So here’s something that’s been bugging me for a good long while:
If you wonder how attractive the Republican Party label is this year, consider that the tagline on DeWine’s ad is “Independent Fighter for Ohio Families.” The word independent is underlined, so you can’t miss it.
So, I mean, of course these tools are gonna try to distance themselves from Bush. Why wouldn’t you? He’s radioactive. I personally can’t believe there’s like a third of people out there who don’t think the guy is a total waste of skin but listen, Battlestar Galactica didn’t get any major Emmy nominations so clearly there’s a lot of stupid in the water these days. Nevertheless, and despite relentless fluffing by a pundit class so hopeful Old Resolute Bush will show up instead of Drunk Uncle Pete With The Roving Hands at one of these press conferences sometime, the American people have come around to the idea that our president kind of sucks. So naturally Republicans are running away from Brand Bush. Brand Bush, if it was deli meat, just gave some schoolchildren projectile vomiting and mad cow disease. Naturally they’re gonna run away.

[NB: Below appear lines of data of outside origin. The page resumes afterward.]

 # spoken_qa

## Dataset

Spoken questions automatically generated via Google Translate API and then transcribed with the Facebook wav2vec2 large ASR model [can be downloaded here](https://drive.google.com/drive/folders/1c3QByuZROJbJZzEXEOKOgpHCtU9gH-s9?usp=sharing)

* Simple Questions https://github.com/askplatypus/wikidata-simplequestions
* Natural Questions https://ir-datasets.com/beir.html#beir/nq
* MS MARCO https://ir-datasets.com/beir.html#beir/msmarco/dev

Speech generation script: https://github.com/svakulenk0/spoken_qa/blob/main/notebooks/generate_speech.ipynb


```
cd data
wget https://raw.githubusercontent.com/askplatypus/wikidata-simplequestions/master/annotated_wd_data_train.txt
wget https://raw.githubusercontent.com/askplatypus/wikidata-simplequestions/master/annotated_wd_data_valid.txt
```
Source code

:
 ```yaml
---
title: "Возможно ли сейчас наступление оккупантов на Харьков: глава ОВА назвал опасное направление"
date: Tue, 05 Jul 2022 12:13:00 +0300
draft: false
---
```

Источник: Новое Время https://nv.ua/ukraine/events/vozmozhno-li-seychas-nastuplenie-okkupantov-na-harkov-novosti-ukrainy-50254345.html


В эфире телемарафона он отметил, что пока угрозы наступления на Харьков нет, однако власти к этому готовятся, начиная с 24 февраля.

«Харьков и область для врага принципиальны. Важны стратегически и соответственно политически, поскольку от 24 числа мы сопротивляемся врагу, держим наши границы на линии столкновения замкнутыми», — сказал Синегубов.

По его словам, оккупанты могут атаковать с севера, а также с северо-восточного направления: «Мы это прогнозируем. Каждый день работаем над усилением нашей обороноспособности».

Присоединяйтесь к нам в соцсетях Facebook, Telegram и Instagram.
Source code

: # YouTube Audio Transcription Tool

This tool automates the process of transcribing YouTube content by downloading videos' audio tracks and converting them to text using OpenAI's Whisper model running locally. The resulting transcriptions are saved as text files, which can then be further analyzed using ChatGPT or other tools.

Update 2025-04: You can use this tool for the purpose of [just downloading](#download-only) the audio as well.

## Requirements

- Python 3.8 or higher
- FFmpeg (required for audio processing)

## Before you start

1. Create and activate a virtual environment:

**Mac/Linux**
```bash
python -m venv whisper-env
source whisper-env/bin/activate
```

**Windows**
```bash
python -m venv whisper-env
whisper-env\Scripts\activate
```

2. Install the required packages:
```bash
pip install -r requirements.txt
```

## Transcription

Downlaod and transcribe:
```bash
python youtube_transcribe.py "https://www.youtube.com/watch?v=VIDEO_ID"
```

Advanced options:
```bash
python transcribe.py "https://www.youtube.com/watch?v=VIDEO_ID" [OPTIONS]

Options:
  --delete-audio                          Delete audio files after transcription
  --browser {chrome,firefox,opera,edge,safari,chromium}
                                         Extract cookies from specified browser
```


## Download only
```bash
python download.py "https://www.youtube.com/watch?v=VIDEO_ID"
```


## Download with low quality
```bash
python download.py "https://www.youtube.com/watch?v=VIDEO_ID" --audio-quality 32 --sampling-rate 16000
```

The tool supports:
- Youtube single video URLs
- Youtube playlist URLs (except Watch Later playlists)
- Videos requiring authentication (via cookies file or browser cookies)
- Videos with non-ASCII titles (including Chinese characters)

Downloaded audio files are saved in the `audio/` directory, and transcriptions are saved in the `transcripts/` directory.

So here’s the thing. WE CAN’T LET THEM.
Memo to Democrats. Good ol’ Michael Steele, who’s never seemed all that quick on the uptake to me, has actually managed to impress me a little bit by laying out an election strategy better than the ones you brain trusts have come up with:
“For me to pretend I’m not a Republican would be a lie,” he reasoned. But to run as a proud Republican? “That’s going to be tough, it’s going to be tough to do,” he said. “If this race is about Republicans and Democrats, I lose.”
So listen. No matter what district you’re in, no matter the local issue, no matter the guy’s local pedigree, no matter the healthcareeconomyjobs blahblahblah demographics-cakes, your race is about Republicans and Democrats.
Oh, it’s not? Well gosh golly gee, whatever happened to defining the race, setting the agenda, making something an issue? SHAKE WHAT YOUR MAMA GAVE YOU, for fuck’s sake. MAKE it about Republicans and Democrats. Make it about whether or not you’re better off with them in charge of everything. Make it about how the only way to stop them is to vote for us. Make it about the war that people hate, and the troops people want home. Make it about the party that wanted to shove a feeding tube down your dying spouse’s throat while taking your grandmother’s social security money and cutting your kid’s kindergarten funding. Make it about Dick Cheney saying you should sell stuff on Ebay. Make it about Barbara Bush laughing at Katrina victims. Make it about Geraldo, and I can’t believe I’m typing this, Geraldo asking “Why can’t they HELP THESE PEOPLE?” Make it about those images, because they tell every story we ever need tell about Republicans: they mock you, they laugh, and when you need them, they leave you to drown.
They have a national brand, and until now it’s been a strength, that everybody who runs as a Republican seems to believe the same mishmash of bullshit. Tie it around their necks. Dump it, starving and stinking and covered in rags, on their doorstep. Make it about brand versus brand. Make it about We The People versus Minutemen Uber Alles, our congressional roster of every color and creed and their nasty old racist convention. Run the footage of Bush cackling about where those weapons of mass destruction might be, followed by the faces of the dead, followed by the face of whoever your Republican opponent is, because that’s what he believes in, if he’s got an R after his name. Make him deny he’s a goatfucker. Make him disavow his party and then tar him with that, too, that he loved all this stuff when his team was winning, but that he can’t even be craven with any kind of consistency.
Make this election about them. They’re going to run away from Bush? GOOD. Let them try.